Dipoli, the listed iconic and experimental student union building of Helsinki University of Technology designed by Raili and Reima Pietilä and completed in 1966 has gone through a complete renovation and gotten a new life as the main building of Aalto University. The building reopened for fall semester 2017.
Dipoli will function as a meeting place for the university administration, the academic community, the students and other stake holders. All of these parties have been activated in the spatial re-design process that turned the building into a sustainable, flexible workspace of the future. In addition to housing the administration, Dipoli will also continue to function as the prime location for important lecture events and university festivities, as well as act as a display platform for the university’s research and design projects. Dipoli’s restaurants, cafeterias and bar cater for both students and staff members.
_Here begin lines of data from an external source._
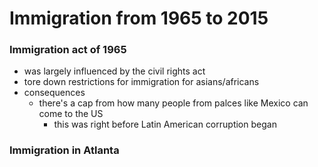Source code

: # Immigration from 1965 to 2015

### Immigration act of 1965
- was largely influenced by the civil rights act
- tore down restrictions for immigration for asians/africans
- consequences
	+ there's a cap from how many people from palces like Mexico can come to the US
		* this was right before Latin American corruption began

### Immigration in Atlanta
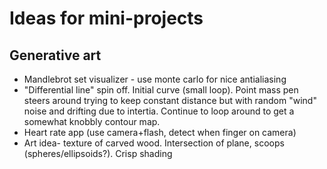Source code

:# Ideas for mini-projects

## Generative art

* Mandlebrot set visualizer - use monte carlo for nice antialiasing
* "Differential line" spin off. Initial curve (small loop). Point mass pen steers around trying to keep constant distance but with random "wind" noise and drifting due to intertia. Continue to loop around to get a somewhat knobbly contour map.
* Heart rate app (use camera+flash, detect when finger on camera)
* Art idea- texture of carved wood. Intersection of plane, scoops (spheres/ellipsoids?). Crisp shading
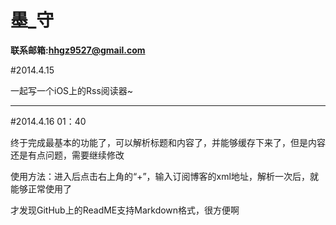 墨_守
======

**联系邮箱:hhgz9527@gmail.com**


#2014.4.15


一起写一个iOS上的Rss阅读器~

---------------
#2014.4.16      01：40


终于完成最基本的功能了，可以解析标题和内容了，并能够缓存下来了，但是内容还是有点问题，需要继续修改


使用方法：进入后点击右上角的“+”，输入订阅博客的xml地址，解析一次后，就能够正常使用了


才发现GitHub上的ReadME支持Markdown格式，很方便啊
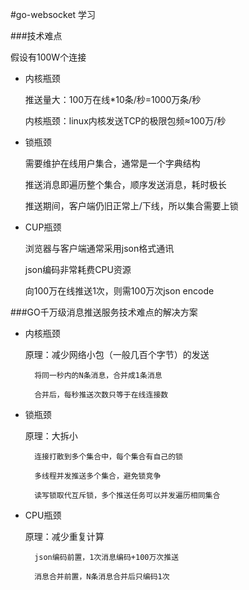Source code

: #go-websocket 学习

###技术难点

假设有100W个连接

- 内核瓶颈

	推送量大：100万在线*10条/秒=1000万条/秒

	内核瓶颈：linux内核发送TCP的极限包频≈100万/秒

- 锁瓶颈

	需要维护在线用户集合，通常是一个字典结构

	推送消息即遍历整个集合，顺序发送消息，耗时极长

	推送期间，客户端仍旧正常上/下线，所以集合需要上锁

- CUP瓶颈

	浏览器与客户端通常采用json格式通讯

	json编码非常耗费CPU资源

	向100万在线推送1次，则需100万次json encode

###GO千万级消息推送服务技术难点的解决方案

- 内核瓶颈

	原理：减少网络小包（一般几百个字节）的发送

		将同一秒内的N条消息，合并成1条消息

		合并后，每秒推送次数只等于在线连接数

- 锁瓶颈

	原理：大拆小

		连接打散到多个集合中，每个集合有自己的锁

		多线程并发推送多个集合，避免锁竞争

		读写锁取代互斥锁，多个推送任务可以并发遍历相同集合

- CPU瓶颈

	原理：减少重复计算

		json编码前置，1次消息编码+100万次推送

		消息合并前置，N条消息合并后只编码1次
Dipoli is Aalto University’s test lab for flexible working methods and mobile work. Two hundred of the university’s administrative employees will use the building as their base. The design team’s aim was to re-radicalize Dipoli by creating a fresh, open and dynamic user experience, not forgetting the original designers’ vision.
The building, located on the edge of the Alvar Aalto designed Otaniemi campus, is the result of an architectural competition organized in 1961, where the Pietiläs’ entry was originally awarded shared 2nd prize and later selected as the winner of the second competition organized between the two 2nd prize win-ners. The renovation was part of the larger campus reorganization project linked to the former Helsinki University of Technology campus becoming the main campus of Aalto University, born out of the merger of three Helsinki area universities.
Prior to the renovation Dipoli functioned as a conference center for a period of 20 years.